━━ DATA
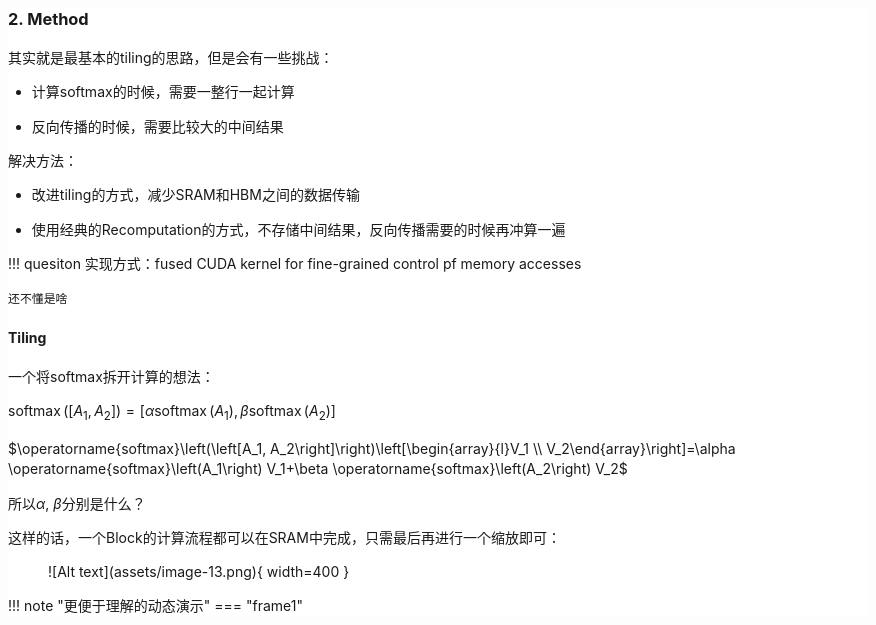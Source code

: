 ### 2. Method

其实就是最基本的tiling的思路，但是会有一些挑战：

- 计算softmax的时候，需要一整行一起计算

- 反向传播的时候，需要比较大的中间结果

解决方法：

- 改进tiling的方式，减少SRAM和HBM之间的数据传输

- 使用经典的Recomputation的方式，不存储中间结果，反向传播需要的时候再冲算一遍

!!! quesiton
    实现方式：fused CUDA kernel for fine-grained control pf memory accesses

    还不懂是啥

#### Tiling
一个将softmax拆开计算的想法：

$\operatorname{softmax}\left(\left[A_1, A_2\right]\right)=\left[\alpha \operatorname{softmax}\left(A_1\right), \beta \operatorname{softmax}\left(A_2\right)\right]$

$\operatorname{softmax}\left(\left[A_1, A_2\right]\right)\left[\begin{array}{l}V_1 \\ V_2\end{array}\right]=\alpha \operatorname{softmax}\left(A_1\right) V_1+\beta \operatorname{softmax}\left(A_2\right) V_2$


所以$\alpha$, $\beta$分别是什么？


这样的话，一个Block的计算流程都可以在SRAM中完成，只需最后再进行一个缩放即可：
<figure markdown>
  ![Alt text](assets/image-13.png){ width=400 }
</figure>
!!! note "更便于理解的动态演示"
    === "frame1"
        <figure markdown>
━━━━
**WHAT THE EXERCISE ASKS**
Provide only the number of lines above that contain the word "alpha".

**YOUR RESPONSE**
3